◆ MATERIAL FOR THIS TASK ◆
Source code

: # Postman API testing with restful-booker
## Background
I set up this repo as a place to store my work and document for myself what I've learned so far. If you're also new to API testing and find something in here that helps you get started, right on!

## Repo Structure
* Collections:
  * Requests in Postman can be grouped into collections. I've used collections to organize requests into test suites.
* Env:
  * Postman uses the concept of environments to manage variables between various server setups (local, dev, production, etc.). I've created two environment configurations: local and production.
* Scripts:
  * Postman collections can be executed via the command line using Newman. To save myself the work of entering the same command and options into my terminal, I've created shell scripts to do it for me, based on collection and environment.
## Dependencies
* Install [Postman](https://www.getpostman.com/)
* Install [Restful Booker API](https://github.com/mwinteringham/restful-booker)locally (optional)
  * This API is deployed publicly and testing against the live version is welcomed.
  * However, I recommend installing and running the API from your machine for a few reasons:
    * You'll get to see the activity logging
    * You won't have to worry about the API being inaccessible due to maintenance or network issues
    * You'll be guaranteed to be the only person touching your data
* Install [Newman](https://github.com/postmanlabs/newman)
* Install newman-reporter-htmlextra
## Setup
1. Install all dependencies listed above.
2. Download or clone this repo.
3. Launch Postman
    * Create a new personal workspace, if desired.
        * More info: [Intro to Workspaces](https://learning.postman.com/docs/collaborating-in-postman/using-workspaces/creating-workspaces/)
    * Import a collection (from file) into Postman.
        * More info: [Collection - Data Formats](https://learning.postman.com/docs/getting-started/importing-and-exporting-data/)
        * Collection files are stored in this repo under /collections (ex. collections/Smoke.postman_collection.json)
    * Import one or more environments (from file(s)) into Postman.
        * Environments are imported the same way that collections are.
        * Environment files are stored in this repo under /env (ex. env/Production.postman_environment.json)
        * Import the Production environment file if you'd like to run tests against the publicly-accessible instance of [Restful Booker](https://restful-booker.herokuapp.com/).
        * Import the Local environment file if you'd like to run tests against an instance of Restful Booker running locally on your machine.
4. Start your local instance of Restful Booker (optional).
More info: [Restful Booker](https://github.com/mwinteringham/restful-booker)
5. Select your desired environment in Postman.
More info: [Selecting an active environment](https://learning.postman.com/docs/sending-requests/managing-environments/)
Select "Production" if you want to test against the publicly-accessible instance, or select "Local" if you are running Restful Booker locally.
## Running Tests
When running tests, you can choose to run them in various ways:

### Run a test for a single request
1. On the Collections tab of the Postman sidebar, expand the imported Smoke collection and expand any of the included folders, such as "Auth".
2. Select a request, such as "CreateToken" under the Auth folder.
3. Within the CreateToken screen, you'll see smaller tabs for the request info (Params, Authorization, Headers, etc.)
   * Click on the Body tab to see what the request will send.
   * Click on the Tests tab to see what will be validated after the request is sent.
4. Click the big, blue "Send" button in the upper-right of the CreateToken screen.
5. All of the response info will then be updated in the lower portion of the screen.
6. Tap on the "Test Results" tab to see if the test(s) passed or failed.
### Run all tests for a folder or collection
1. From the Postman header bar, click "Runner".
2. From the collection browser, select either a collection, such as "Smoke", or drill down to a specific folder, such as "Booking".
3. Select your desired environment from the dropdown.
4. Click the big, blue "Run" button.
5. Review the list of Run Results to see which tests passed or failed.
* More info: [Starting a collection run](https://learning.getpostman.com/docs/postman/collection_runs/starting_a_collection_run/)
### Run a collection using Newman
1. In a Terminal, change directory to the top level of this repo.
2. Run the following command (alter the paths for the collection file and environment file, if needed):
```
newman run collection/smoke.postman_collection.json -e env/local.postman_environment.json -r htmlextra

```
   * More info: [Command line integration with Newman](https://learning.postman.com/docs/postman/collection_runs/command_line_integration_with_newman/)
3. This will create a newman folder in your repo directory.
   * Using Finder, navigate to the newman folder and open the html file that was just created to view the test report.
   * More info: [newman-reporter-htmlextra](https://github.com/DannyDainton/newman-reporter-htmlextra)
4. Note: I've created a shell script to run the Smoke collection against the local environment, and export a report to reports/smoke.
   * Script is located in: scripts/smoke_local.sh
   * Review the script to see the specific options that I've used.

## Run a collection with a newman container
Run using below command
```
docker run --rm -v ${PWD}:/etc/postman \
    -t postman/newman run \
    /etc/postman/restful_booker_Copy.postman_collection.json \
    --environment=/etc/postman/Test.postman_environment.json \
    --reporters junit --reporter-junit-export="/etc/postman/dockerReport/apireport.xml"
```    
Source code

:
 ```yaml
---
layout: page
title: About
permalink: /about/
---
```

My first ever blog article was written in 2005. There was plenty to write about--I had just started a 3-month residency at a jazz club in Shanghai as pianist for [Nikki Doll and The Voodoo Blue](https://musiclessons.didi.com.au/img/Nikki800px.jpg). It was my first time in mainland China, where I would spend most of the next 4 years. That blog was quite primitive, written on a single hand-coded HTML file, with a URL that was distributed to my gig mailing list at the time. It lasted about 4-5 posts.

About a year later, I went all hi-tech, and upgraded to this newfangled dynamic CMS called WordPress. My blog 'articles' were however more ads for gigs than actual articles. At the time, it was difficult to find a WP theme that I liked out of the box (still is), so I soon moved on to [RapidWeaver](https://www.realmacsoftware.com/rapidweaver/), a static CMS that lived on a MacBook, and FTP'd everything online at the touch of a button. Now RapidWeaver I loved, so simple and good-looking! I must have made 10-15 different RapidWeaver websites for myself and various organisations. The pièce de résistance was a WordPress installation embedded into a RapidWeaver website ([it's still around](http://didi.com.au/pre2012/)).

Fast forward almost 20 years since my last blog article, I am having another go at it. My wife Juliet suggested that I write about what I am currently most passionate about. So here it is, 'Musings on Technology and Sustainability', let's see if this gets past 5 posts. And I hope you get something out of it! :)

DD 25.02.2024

◆ DESCRIPTION OF THE TASK ◆
Give back all of the data above without any alteration.

◆ EXERCISE RESULT ◆
Source code

: # Postman API testing with restful-booker
## Background
I set up this repo as a place to store my work and document for myself what I've learned so far. If you're also new to API testing and find something in here that helps you get started, right on!

## Repo Structure
* Collections:
  * Requests in Postman can be grouped into collections. I've used collections to organize requests into test suites.
* Env:
  * Postman uses the concept of environments to manage variables between various server setups (local, dev, production, etc.). I've created two environment configurations: local and production.
* Scripts:
  * Postman collections can be executed via the command line using Newman. To save myself the work of entering the same command and options into my terminal, I've created shell scripts to do it for me, based on collection and environment.
## Dependencies
* Install [Postman](https://www.getpostman.com/)
* Install [Restful Booker API](https://github.com/mwinteringham/restful-booker)locally (optional)
  * This API is deployed publicly and testing against the live version is welcomed.
  * However, I recommend installing and running the API from your machine for a few reasons:
    * You'll get to see the activity logging
    * You won't have to worry about the API being inaccessible due to maintenance or network issues
    * You'll be guaranteed to be the only person touching your data
* Install [Newman](https://github.com/postmanlabs/newman)
* Install newman-reporter-htmlextra
## Setup
1. Install all dependencies listed above.
2. Download or clone this repo.
3. Launch Postman
    * Create a new personal workspace, if desired.
        * More info: [Intro to Workspaces](https://learning.postman.com/docs/collaborating-in-postman/using-workspaces/creating-workspaces/)
    * Import a collection (from file) into Postman.
        * More info: [Collection - Data Formats](https://learning.postman.com/docs/getting-started/importing-and-exporting-data/)
        * Collection files are stored in this repo under /collections (ex. collections/Smoke.postman_collection.json)
    * Import one or more environments (from file(s)) into Postman.
        * Environments are imported the same way that collections are.
        * Environment files are stored in this repo under /env (ex. env/Production.postman_environment.json)
        * Import the Production environment file if you'd like to run tests against the publicly-accessible instance of [Restful Booker](https://restful-booker.herokuapp.com/).
        * Import the Local environment file if you'd like to run tests against an instance of Restful Booker running locally on your machine.
4. Start your local instance of Restful Booker (optional).
More info: [Restful Booker](https://github.com/mwinteringham/restful-booker)
5. Select your desired environment in Postman.
More info: [Selecting an active environment](https://learning.postman.com/docs/sending-requests/managing-environments/)
Select "Production" if you want to test against the publicly-accessible instance, or select "Local" if you are running Restful Booker locally.
## Running Tests
When running tests, you can choose to run them in various ways:

### Run a test for a single request
1. On the Collections tab of the Postman sidebar, expand the imported Smoke collection and expand any of the included folders, such as "Auth".
2. Select a request, such as "CreateToken" under the Auth folder.
3. Within the CreateToken screen, you'll see smaller tabs for the request info (Params, Authorization, Headers, etc.)
   * Click on the Body tab to see what the request will send.
   * Click on the Tests tab to see what will be validated after the request is sent.
4. Click the big, blue "Send" button in the upper-right of the CreateToken screen.
5. All of the response info will then be updated in the lower portion of the screen.
6. Tap on the "Test Results" tab to see if the test(s) passed or failed.
### Run all tests for a folder or collection
1. From the Postman header bar, click "Runner".
2. From the collection browser, select either a collection, such as "Smoke", or drill down to a specific folder, such as "Booking".
3. Select your desired environment from the dropdown.
4. Click the big, blue "Run" button.
5. Review the list of Run Results to see which tests passed or failed.
* More info: [Starting a collection run](https://learning.getpostman.com/docs/postman/collection_runs/starting_a_collection_run/)
### Run a collection using Newman
1. In a Terminal, change directory to the top level of this repo.
2. Run the following command (alter the paths for the collection file and environment file, if needed):
```
newman run collection/smoke.postman_collection.json -e env/local.postman_environment.json -r htmlextra

```
   * More info: [Command line integration with Newman](https://learning.postman.com/docs/postman/collection_runs/command_line_integration_with_newman/)
3. This will create a newman folder in your repo directory.
   * Using Finder, navigate to the newman folder and open the html file that was just created to view the test report.
   * More info: [newman-reporter-htmlextra](https://github.com/DannyDainton/newman-reporter-htmlextra)
4. Note: I've created a shell script to run the Smoke collection against the local environment, and export a report to reports/smoke.
   * Script is located in: scripts/smoke_local.sh
   * Review the script to see the specific options that I've used.

## Run a collection with a newman container
Run using below command
```
docker run --rm -v ${PWD}:/etc/postman \
    -t postman/newman run \
    /etc/postman/restful_booker_Copy.postman_collection.json \
    --environment=/etc/postman/Test.postman_environment.json \
    --reporters junit --reporter-junit-export="/etc/postman/dockerReport/apireport.xml"
```    
Source code

:
 ```yaml
---
layout: page
title: About
permalink: /about/
---
```

My first ever blog article was written in 2005. There was plenty to write about--I had just started a 3-month residency at a jazz club in Shanghai as pianist for [Nikki Doll and The Voodoo Blue](https://musiclessons.didi.com.au/img/Nikki800px.jpg). It was my first time in mainland China, where I would spend most of the next 4 years. That blog was quite primitive, written on a single hand-coded HTML file, with a URL that was distributed to my gig mailing list at the time. It lasted about 4-5 posts.

About a year later, I went all hi-tech, and upgraded to this newfangled dynamic CMS called WordPress. My blog 'articles' were however more ads for gigs than actual articles. At the time, it was difficult to find a WP theme that I liked out of the box (still is), so I soon moved on to [RapidWeaver](https://www.realmacsoftware.com/rapidweaver/), a static CMS that lived on a MacBook, and FTP'd everything online at the touch of a button. Now RapidWeaver I loved, so simple and good-looking! I must have made 10-15 different RapidWeaver websites for myself and various organisations. The pièce de résistance was a WordPress installation embedded into a RapidWeaver website ([it's still around](http://didi.com.au/pre2012/)).

Fast forward almost 20 years since my last blog article, I am having another go at it. My wife Juliet suggested that I write about what I am currently most passionate about. So here it is, 'Musings on Technology and Sustainability', let's see if this gets past 5 posts. And I hope you get something out of it! :)

DD 25.02.2024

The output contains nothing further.